DIRECTIONS: Retyping the records exactly is the whole task.

SUPPLIED DATA:
————

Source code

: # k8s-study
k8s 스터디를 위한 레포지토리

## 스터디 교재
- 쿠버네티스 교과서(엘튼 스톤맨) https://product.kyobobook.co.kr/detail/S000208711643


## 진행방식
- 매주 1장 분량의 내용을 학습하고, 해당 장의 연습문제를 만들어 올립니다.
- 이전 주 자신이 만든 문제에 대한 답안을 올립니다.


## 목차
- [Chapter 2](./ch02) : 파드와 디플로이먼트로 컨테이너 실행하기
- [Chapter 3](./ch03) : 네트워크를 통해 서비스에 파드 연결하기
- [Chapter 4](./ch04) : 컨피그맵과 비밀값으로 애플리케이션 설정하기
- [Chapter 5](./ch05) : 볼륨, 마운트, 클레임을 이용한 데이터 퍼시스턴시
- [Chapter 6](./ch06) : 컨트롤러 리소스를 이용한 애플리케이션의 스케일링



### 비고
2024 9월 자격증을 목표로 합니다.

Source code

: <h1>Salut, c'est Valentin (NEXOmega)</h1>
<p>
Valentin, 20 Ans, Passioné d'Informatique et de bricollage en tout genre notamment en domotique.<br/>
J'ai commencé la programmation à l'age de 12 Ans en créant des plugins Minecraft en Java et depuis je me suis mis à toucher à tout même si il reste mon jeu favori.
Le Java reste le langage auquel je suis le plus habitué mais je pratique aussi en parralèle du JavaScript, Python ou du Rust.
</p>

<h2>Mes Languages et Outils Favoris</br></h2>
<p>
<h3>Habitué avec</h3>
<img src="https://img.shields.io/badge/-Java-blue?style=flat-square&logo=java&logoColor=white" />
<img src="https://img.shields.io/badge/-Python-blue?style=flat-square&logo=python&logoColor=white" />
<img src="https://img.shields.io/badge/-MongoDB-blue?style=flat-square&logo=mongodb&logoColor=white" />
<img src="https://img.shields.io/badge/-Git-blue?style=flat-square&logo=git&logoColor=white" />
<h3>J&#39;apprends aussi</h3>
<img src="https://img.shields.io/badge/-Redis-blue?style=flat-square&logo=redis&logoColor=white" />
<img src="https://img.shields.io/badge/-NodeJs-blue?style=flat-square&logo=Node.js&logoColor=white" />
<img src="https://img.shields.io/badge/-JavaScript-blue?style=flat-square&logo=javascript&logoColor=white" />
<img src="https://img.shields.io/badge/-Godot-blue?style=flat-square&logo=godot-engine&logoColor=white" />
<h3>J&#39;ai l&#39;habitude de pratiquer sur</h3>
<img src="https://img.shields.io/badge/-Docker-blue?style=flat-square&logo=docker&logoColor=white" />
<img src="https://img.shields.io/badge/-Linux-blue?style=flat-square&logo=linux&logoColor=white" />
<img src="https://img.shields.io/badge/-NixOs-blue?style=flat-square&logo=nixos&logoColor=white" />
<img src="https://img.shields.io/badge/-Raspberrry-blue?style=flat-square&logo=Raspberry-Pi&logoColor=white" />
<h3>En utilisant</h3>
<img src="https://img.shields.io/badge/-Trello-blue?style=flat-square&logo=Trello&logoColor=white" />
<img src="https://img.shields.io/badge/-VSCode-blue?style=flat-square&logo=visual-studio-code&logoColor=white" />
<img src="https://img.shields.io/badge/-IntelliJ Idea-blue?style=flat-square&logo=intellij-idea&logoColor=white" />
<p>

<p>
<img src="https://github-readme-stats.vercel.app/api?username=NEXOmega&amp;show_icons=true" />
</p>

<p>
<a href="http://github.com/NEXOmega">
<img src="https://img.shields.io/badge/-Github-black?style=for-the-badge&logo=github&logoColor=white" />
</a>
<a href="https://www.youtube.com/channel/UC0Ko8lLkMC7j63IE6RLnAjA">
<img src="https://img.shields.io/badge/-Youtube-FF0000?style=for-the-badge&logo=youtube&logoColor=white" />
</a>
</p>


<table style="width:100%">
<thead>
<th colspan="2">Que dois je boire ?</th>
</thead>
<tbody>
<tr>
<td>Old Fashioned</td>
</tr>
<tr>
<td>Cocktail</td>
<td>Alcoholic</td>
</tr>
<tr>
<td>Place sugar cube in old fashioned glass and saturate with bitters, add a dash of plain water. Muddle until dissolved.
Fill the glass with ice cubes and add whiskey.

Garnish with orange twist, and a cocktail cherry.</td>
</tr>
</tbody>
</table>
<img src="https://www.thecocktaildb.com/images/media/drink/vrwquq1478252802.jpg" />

————

RESPONSE TO THE TASK:
Source code

: # k8s-study
k8s 스터디를 위한 레포지토리

## 스터디 교재
- 쿠버네티스 교과서(엘튼 스톤맨) https://product.kyobobook.co.kr/detail/S000208711643


## 진행방식
- 매주 1장 분량의 내용을 학습하고, 해당 장의 연습문제를 만들어 올립니다.
- 이전 주 자신이 만든 문제에 대한 답안을 올립니다.


## 목차
- [Chapter 2](./ch02) : 파드와 디플로이먼트로 컨테이너 실행하기
- [Chapter 3](./ch03) : 네트워크를 통해 서비스에 파드 연결하기
- [Chapter 4](./ch04) : 컨피그맵과 비밀값으로 애플리케이션 설정하기
- [Chapter 5](./ch05) : 볼륨, 마운트, 클레임을 이용한 데이터 퍼시스턴시
- [Chapter 6](./ch06) : 컨트롤러 리소스를 이용한 애플리케이션의 스케일링



### 비고
2024 9월 자격증을 목표로 합니다.

Source code

: <h1>Salut, c'est Valentin (NEXOmega)</h1>
<p>
Valentin, 20 Ans, Passioné d'Informatique et de bricollage en tout genre notamment en domotique.<br/>
J'ai commencé la programmation à l'age de 12 Ans en créant des plugins Minecraft en Java et depuis je me suis mis à toucher à tout même si il reste mon jeu favori.
Le Java reste le langage auquel je suis le plus habitué mais je pratique aussi en parralèle du JavaScript, Python ou du Rust.
</p>

<h2>Mes Languages et Outils Favoris</br></h2>
<p>
<h3>Habitué avec</h3>
<img src="https://img.shields.io/badge/-Java-blue?style=flat-square&logo=java&logoColor=white" />
<img src="https://img.shields.io/badge/-Python-blue?style=flat-square&logo=python&logoColor=white" />
<img src="https://img.shields.io/badge/-MongoDB-blue?style=flat-square&logo=mongodb&logoColor=white" />
<img src="https://img.shields.io/badge/-Git-blue?style=flat-square&logo=git&logoColor=white" />
<h3>J&#39;apprends aussi</h3>
<img src="https://img.shields.io/badge/-Redis-blue?style=flat-square&logo=redis&logoColor=white" />
<img src="https://img.shields.io/badge/-NodeJs-blue?style=flat-square&logo=Node.js&logoColor=white" />
<img src="https://img.shields.io/badge/-JavaScript-blue?style=flat-square&logo=javascript&logoColor=white" />
<img src="https://img.shields.io/badge/-Godot-blue?style=flat-square&logo=godot-engine&logoColor=white" />
<h3>J&#39;ai l&#39;habitude de pratiquer sur</h3>
<img src="https://img.shields.io/badge/-Docker-blue?style=flat-square&logo=docker&logoColor=white" />
<img src="https://img.shields.io/badge/-Linux-blue?style=flat-square&logo=linux&logoColor=white" />
<img src="https://img.shields.io/badge/-NixOs-blue?style=flat-square&logo=nixos&logoColor=white" />
<img src="https://img.shields.io/badge/-Raspberrry-blue?style=flat-square&logo=Raspberry-Pi&logoColor=white" />
<h3>En utilisant</h3>
<img src="https://img.shields.io/badge/-Trello-blue?style=flat-square&logo=Trello&logoColor=white" />
<img src="https://img.shields.io/badge/-VSCode-blue?style=flat-square&logo=visual-studio-code&logoColor=white" />
<img src="https://img.shields.io/badge/-IntelliJ Idea-blue?style=flat-square&logo=intellij-idea&logoColor=white" />
<p>

<p>
<img src="https://github-readme-stats.vercel.app/api?username=NEXOmega&amp;show_icons=true" />
</p>

<p>
<a href="http://github.com/NEXOmega">
<img src="https://img.shields.io/badge/-Github-black?style=for-the-badge&logo=github&logoColor=white" />
</a>
<a href="https://www.youtube.com/channel/UC0Ko8lLkMC7j63IE6RLnAjA">
<img src="https://img.shields.io/badge/-Youtube-FF0000?style=for-the-badge&logo=youtube&logoColor=white" />
</a>
</p>


<table style="width:100%">
<thead>
<th colspan="2">Que dois je boire ?</th>
</thead>
<tbody>
<tr>
<td>Old Fashioned</td>
</tr>
<tr>
<td>Cocktail</td>
<td>Alcoholic</td>
</tr>
<tr>
<td>Place sugar cube in old fashioned glass and saturate with bitters, add a dash of plain water. Muddle until dissolved.
Fill the glass with ice cubes and add whiskey.

Garnish with orange twist, and a cocktail cherry.</td>
</tr>
</tbody>
</table>
<img src="https://www.thecocktaildb.com/images/media/drink/vrwquq1478252802.jpg" />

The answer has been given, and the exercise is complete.